§ Try it: Of the entries that follow, how many lines hold the word "scenarios"? Reply with the number only.

* * * * *

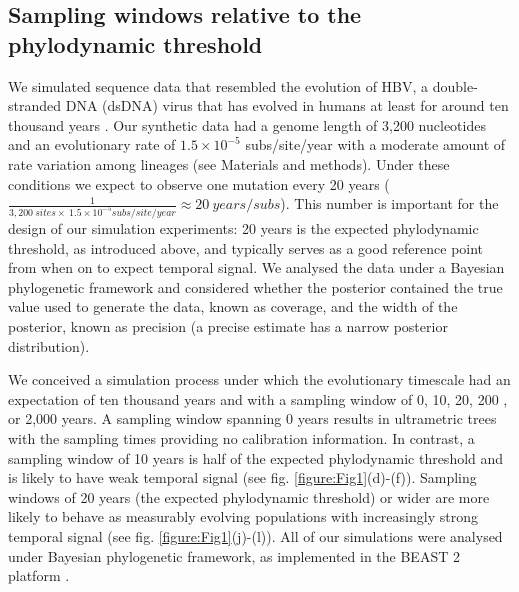 \documentclass[11pt]{article}
\begin{document}
\subsection{Sampling windows relative to the phylodynamic threshold}
We simulated sequence data that resembled the evolution of HBV, a double-stranded DNA (dsDNA) virus that has evolved in humans at least for around ten thousand years \citep{kocher2021ten}. Our synthetic data had a genome length of 3,200 nucleotides and an evolutionary rate of $1.5\times10^{-5}$ subs/site/year \citep{kocher2021ten, muhlemann2018ancient} with a moderate amount of rate variation among lineages (see Materials and methods). Under these conditions we expect to observe one mutation every 20 years ($\frac{1}{3,200\ sites \times\ 1.5\times10^{-5}subs/site/year}\approx20\ years/subs$). This number is important for the design of our simulation experiments: 20 years is the expected phylodynamic threshold, as introduced above, and typically serves as a good reference point from when on to expect temporal signal. We analysed the data under a Bayesian phylogenetic framework and considered whether the posterior contained the true value used to generate the data, known as coverage, and the width of the posterior, known as precision (a precise estimate has a narrow posterior distribution).

We conceived a simulation process under which the evolutionary timescale had an expectation of ten thousand years and with a sampling window of 0, 10, 20, 200 , or 2,000 years. A sampling window spanning 0 years results in ultrametric trees with the sampling times providing no calibration information. In contrast, a sampling window of 10 years is half of the expected phylodynamic threshold and is likely to have weak temporal signal (see fig. \ref{figure:Fig1}(d)-(f)). Sampling windows of 20 years (the expected phylodynamic threshold) or wider are more likely to behave as measurably evolving populations with increasingly strong temporal signal (see fig. \ref{figure:Fig1}(j)-(l)). All of our simulations were analysed under Bayesian phylogenetic framework, as implemented in the BEAST 2 platform \citep{bouckaert2019beast}.
\end{document}
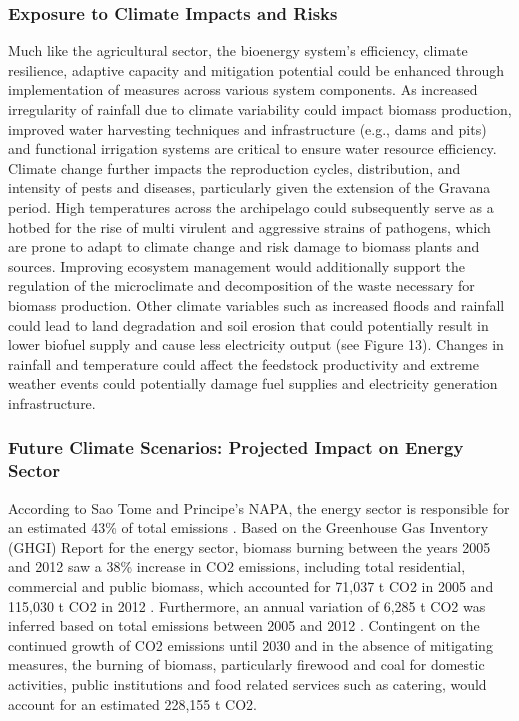 \documentclass[
]{book}
\begin{document}
\hypertarget{exposure-to-climate-impacts-and-risks-4}{%
\subsubsection{Exposure to Climate Impacts and Risks}\label{exposure-to-climate-impacts-and-risks-4}}

Much like the agricultural sector, the bioenergy system's efficiency, climate resilience, adaptive capacity and mitigation potential could be enhanced through implementation of measures across various system components. As increased irregularity of rainfall due to climate variability could impact biomass production, improved water harvesting techniques and infrastructure (e.g., dams and pits) and functional irrigation systems are critical to ensure water resource efficiency. Climate change further impacts the reproduction cycles, distribution, and intensity of pests and diseases, particularly given the extension of the Gravana period. High temperatures across the archipelago could subsequently serve as a hotbed for the rise of multi virulent and aggressive strains of pathogens, which are prone to adapt to climate change and risk damage to biomass plants and sources. Improving ecosystem management would additionally support the regulation of the microclimate and decomposition of the waste necessary for biomass production. Other climate variables such as increased floods and rainfall could lead to land degradation and soil erosion that could potentially result in lower biofuel supply and cause less electricity output (see Figure 13). Changes in rainfall and temperature could affect the feedstock productivity and extreme weather events could potentially damage fuel supplies and electricity generation infrastructure.

\hypertarget{future-climate-scenarios-projected-impact-on-energy-sector}{%
\subsubsection{Future Climate Scenarios: Projected Impact on Energy Sector}\label{future-climate-scenarios-projected-impact-on-energy-sector}}

According to Sao Tome and Principe's NAPA, the energy sector is responsible for an estimated 43\% of total emissions . Based on the Greenhouse Gas Inventory (GHGI) Report for the energy sector, biomass burning between the years 2005 and 2012 saw a 38\% increase in CO2 emissions, including total residential, commercial and public biomass, which accounted for 71,037 t CO2 in 2005 and 115,030 t CO2 in 2012 . Furthermore, an annual variation of 6,285 t CO2 was inferred based on total emissions between 2005 and 2012 . Contingent on the continued growth of CO2 emissions until 2030 and in the absence of mitigating measures, the burning of biomass, particularly firewood and coal for domestic activities, public institutions and food related services such as catering, would account for an estimated 228,155 t CO2.
\end{document}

* * * * *

§ Response box: 2